— Предупреждаю тебя, дочь моя, что я буду присутствовать при этом свидании,— сказала она, прощаясь со мной.— Я приеду через несколько минут после него, и ты успеешь сказать ему, что я встретилась с тобою в этом монастыре, что я поместила тебя сюда в пансион и, беседуя со мной, ты случайно узнала, что я его мать; я тебе рассказала, как он меня огорчает, ибо с тех пор, как он увидел некую юную особу, ту самую, которая повредила себе ногу на улице и была перенесена в мой дом (тут добавишь, что мне ее история известна), он отказывается вступить в брак, о котором все было решено.
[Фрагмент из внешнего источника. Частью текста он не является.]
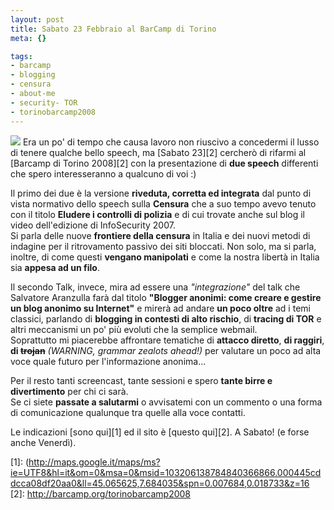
 ```yaml
--- 
layout: post
title: Sabato 23 Febbraio al BarCamp di Torino
meta: {}

tags: 
- barcamp
- blogging
- censura
- about-me
- security- TOR
- torinobarcamp2008
---
```

![](http://barcamp.org/f/logobctorino2008-250.gif)
Era un po' di tempo che causa lavoro non riuscivo a concedermi il lusso di tenere qualche bello speech, ma [Sabato 23][2] cercherò di rifarmi al [Barcamp di Torino 2008][2] con la presentazione di **due speech** differenti che spero interesseranno a qualcuno di voi :)  
  
Il primo dei due è la versione **riveduta, corretta ed integrata** dal punto di vista normativo dello speech sulla **Censura** che a suo tempo avevo tenuto con il titolo **Eludere i controlli di polizia** e di cui trovate anche sul blog il video dell'edizione di InfoSecurity 2007.  
Si parla delle nuove **frontiere della censura** in Italia e dei nuovi metodi di indagine per il ritrovamento passivo dei siti bloccati. Non solo, ma si parla, inoltre, di come questi **vengano manipolati** e come la nostra libertà in Italia sia **appesa ad un filo**.  
  

Il secondo Talk, invece, mira ad essere una *"integrazione"* del talk che Salvatore Aranzulla farà dal titolo **"Blogger anonimi: come creare e gestire un blog anonimo su Internet"** e mirerà ad andare **un poco oltre** ad i temi classici, parlando di **blogging in contesti di alto rischio**, di **tracing di TOR** e altri meccanismi un po' più evoluti che la semplice webmail.  
Soprattutto mi piacerebbe affrontare tematiche di **attacco diretto**, **di raggiri**, **di <s>trojan</s>** *(WARNING, grammar zealots ahead!)* per valutare un poco ad alta voce quale futuro per l'informazione anonima...  
  
Per il resto tanti screencast, tante sessioni e spero **tante birre e divertimento** per chi ci sarà.  
Se ci siete **passate a salutarmi** o avvisatemi con un commento o una forma di comunicazione qualunque tra quelle alla voce contatti.  
  
Le indicazioni [sono qui][1] ed il sito è [questo qui][2]. A Sabato! (e forse anche Venerdì).

[1]: (http://maps.google.it/maps/ms?ie=UTF8&hl=it&om=0&msa=0&msid=103206138784840366866.000445cddcca08df20aa0&ll=45.065625,7.684035&spn=0.007684,0.018733&z=16
[2]: http://barcamp.org/torinobarcamp2008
И тут появлюсь я, как будто пришла навестить тебя, а уж твоей задачей будет довести дело до конца. До свидания, Марианна,— до завтра.
— До свидания, дитя мое,— сказала мне и госпожа Дорсен.— Я ваш добрый друг, не забывайте этого. До скорого свидания. Дорогая госпожа Миран, я хочу, чтобы она на днях приехала вместе с вами ко мне, пообедать. Если вы не привезете ее с собой, предупреждаю, я сама за ней приеду.
— В первый раз она приедет со мною,— сказала госпожа де Миран,— а потом я предоставлю ее в полное ваше распоряжение.
На все эти любезности я ответила лишь улыбкой и глубоким реверансом; я осталась одна и была в довольно спокойном расположении духа.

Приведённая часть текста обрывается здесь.